(Dataset records)
··········
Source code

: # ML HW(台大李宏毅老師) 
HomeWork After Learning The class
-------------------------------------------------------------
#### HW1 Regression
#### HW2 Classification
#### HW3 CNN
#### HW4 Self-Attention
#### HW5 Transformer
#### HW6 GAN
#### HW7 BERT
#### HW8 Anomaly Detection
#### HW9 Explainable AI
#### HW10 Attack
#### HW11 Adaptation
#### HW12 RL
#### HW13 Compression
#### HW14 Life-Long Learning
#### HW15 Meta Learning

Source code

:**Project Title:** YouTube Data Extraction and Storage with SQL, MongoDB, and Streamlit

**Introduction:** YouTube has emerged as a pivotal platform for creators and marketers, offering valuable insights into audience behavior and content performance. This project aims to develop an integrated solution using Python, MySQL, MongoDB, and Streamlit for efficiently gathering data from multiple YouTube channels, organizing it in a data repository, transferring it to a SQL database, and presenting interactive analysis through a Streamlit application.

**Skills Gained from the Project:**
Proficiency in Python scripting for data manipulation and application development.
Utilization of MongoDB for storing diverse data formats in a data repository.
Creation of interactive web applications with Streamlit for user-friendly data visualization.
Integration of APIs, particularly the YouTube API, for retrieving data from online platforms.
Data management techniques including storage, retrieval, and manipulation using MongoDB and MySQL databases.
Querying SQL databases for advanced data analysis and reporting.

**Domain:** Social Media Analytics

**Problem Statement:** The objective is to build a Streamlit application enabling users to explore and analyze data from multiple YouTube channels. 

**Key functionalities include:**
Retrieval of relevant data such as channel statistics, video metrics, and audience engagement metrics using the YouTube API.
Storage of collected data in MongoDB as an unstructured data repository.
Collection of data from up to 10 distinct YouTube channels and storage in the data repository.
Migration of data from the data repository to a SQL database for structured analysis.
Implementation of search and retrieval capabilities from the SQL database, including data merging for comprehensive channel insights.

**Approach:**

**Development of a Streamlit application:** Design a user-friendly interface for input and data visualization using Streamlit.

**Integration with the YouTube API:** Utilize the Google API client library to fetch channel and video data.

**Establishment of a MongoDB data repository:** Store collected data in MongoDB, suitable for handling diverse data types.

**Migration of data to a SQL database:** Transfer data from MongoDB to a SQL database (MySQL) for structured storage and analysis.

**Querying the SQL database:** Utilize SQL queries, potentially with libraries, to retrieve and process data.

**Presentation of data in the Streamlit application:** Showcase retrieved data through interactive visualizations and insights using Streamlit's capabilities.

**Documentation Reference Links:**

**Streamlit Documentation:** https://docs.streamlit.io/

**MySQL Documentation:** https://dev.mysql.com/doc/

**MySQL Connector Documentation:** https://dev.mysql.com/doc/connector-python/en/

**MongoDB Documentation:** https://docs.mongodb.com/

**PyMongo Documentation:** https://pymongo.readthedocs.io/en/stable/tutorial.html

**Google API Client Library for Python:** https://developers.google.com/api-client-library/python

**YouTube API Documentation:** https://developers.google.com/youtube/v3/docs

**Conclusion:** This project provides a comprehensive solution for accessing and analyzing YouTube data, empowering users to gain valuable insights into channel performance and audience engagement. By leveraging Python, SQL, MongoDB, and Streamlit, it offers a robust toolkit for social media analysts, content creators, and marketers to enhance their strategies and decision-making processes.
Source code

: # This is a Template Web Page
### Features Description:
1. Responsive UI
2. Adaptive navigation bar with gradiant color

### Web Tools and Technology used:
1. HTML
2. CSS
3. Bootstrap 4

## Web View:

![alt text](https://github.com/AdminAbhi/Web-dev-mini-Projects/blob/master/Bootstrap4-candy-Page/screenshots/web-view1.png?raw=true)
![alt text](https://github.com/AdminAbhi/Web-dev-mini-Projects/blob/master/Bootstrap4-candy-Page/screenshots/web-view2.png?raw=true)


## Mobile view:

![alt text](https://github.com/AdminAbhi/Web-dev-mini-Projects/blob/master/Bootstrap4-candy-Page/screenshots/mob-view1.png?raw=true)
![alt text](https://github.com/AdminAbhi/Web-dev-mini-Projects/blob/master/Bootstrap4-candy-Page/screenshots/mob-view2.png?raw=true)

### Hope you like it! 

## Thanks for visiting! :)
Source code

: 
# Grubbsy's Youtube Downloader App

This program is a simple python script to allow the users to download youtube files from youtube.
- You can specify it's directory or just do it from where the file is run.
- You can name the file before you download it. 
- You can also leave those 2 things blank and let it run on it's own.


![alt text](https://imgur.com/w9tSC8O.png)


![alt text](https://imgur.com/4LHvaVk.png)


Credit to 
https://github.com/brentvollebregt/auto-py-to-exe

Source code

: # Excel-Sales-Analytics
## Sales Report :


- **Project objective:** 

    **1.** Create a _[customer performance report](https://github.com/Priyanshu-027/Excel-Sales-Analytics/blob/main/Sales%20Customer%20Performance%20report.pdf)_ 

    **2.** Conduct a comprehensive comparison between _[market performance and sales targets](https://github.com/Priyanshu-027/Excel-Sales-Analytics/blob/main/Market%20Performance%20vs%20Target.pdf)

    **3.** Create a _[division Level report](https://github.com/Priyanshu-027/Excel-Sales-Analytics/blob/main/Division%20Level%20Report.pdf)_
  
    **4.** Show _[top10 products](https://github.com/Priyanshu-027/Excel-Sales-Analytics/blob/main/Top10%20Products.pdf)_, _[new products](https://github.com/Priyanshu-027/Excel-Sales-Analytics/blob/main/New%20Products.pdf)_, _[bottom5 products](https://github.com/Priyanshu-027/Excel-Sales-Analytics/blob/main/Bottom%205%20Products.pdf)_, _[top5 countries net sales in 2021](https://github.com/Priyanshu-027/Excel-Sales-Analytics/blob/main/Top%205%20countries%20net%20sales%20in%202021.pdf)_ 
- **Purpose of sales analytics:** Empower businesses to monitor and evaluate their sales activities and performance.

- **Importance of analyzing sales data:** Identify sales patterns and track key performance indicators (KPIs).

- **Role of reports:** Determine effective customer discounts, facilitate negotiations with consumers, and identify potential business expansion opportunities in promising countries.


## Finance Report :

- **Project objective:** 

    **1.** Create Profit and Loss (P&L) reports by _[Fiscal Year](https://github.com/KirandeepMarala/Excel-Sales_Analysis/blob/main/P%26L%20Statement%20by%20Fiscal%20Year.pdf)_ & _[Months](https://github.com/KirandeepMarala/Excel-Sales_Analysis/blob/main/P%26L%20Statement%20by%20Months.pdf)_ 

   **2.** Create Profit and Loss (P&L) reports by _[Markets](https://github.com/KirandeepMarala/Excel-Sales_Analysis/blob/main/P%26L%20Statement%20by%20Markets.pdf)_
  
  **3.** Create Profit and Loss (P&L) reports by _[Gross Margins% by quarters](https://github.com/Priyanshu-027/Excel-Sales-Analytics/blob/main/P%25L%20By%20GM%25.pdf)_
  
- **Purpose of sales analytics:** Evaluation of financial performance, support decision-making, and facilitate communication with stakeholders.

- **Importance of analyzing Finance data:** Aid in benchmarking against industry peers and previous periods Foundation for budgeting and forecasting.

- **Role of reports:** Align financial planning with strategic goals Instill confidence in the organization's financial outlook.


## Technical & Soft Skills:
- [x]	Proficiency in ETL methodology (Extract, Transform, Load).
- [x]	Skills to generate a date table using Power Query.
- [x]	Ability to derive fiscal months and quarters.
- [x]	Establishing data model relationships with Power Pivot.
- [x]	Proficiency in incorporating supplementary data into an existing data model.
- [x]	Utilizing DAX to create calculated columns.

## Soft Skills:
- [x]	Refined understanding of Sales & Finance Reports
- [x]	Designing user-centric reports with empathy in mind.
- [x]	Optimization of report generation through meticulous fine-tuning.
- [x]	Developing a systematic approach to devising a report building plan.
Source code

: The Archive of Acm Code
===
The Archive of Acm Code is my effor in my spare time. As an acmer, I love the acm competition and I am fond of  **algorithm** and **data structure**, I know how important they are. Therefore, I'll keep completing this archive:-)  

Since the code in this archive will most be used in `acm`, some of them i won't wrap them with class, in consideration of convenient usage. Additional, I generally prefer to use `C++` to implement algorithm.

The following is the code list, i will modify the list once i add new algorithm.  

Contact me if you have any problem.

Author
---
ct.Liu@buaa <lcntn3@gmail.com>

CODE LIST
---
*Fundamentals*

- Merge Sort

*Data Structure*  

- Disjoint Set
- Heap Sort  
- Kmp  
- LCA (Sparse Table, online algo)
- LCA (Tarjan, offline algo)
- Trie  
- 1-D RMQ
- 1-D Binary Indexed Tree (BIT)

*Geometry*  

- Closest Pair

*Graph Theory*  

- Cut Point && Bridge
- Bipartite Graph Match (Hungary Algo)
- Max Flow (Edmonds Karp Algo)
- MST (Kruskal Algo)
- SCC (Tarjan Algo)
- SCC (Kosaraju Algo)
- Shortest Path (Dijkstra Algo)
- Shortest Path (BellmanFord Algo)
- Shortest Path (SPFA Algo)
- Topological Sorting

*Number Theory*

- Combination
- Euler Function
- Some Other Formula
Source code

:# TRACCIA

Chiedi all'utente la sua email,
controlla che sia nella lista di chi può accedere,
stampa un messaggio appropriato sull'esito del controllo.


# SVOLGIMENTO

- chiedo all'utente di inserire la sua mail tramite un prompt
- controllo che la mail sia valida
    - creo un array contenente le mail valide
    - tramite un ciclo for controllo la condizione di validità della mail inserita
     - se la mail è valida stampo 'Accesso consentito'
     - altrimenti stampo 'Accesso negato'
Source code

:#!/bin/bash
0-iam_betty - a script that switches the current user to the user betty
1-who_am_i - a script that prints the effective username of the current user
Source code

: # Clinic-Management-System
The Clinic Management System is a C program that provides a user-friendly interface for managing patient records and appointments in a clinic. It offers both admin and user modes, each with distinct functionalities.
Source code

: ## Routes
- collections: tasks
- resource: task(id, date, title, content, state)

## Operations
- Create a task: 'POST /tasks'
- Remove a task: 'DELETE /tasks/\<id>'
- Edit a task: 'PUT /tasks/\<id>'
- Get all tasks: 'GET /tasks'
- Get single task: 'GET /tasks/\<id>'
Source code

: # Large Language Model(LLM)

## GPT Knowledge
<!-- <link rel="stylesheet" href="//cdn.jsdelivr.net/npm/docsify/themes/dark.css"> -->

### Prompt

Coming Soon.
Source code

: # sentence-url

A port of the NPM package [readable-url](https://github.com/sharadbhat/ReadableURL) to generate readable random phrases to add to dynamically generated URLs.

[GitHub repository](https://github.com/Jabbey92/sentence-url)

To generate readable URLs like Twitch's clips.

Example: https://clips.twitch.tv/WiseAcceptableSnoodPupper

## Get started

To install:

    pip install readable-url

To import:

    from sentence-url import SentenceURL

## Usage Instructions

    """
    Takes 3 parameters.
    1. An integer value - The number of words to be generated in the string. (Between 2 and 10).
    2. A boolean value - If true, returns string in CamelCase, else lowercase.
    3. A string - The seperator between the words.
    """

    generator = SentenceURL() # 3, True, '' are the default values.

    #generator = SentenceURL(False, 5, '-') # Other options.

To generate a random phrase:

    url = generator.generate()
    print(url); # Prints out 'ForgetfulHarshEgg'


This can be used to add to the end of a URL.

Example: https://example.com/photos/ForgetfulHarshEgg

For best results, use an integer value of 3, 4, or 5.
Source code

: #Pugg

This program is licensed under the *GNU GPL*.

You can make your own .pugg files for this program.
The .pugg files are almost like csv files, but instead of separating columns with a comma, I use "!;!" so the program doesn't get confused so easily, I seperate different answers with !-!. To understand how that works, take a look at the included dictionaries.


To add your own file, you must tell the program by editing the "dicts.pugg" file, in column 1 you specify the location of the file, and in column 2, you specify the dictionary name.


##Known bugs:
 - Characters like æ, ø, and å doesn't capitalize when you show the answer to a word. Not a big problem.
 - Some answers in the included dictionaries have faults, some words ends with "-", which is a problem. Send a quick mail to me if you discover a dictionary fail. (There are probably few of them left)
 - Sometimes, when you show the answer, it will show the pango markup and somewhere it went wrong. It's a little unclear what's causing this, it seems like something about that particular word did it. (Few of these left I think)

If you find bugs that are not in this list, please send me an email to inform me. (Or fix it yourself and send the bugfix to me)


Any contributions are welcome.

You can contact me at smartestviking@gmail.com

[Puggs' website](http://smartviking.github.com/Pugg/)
··········
Work to complete:
Return each line from the data where the string "distinct" can be found.

Answer section:
Collection of data from up to 10 distinct YouTube channels and storage in the data repository.
The Clinic Management System is a C program that provides a user-friendly interface for managing patient records and appointments in a clinic. It offers both admin and user modes, each with distinct functionalities.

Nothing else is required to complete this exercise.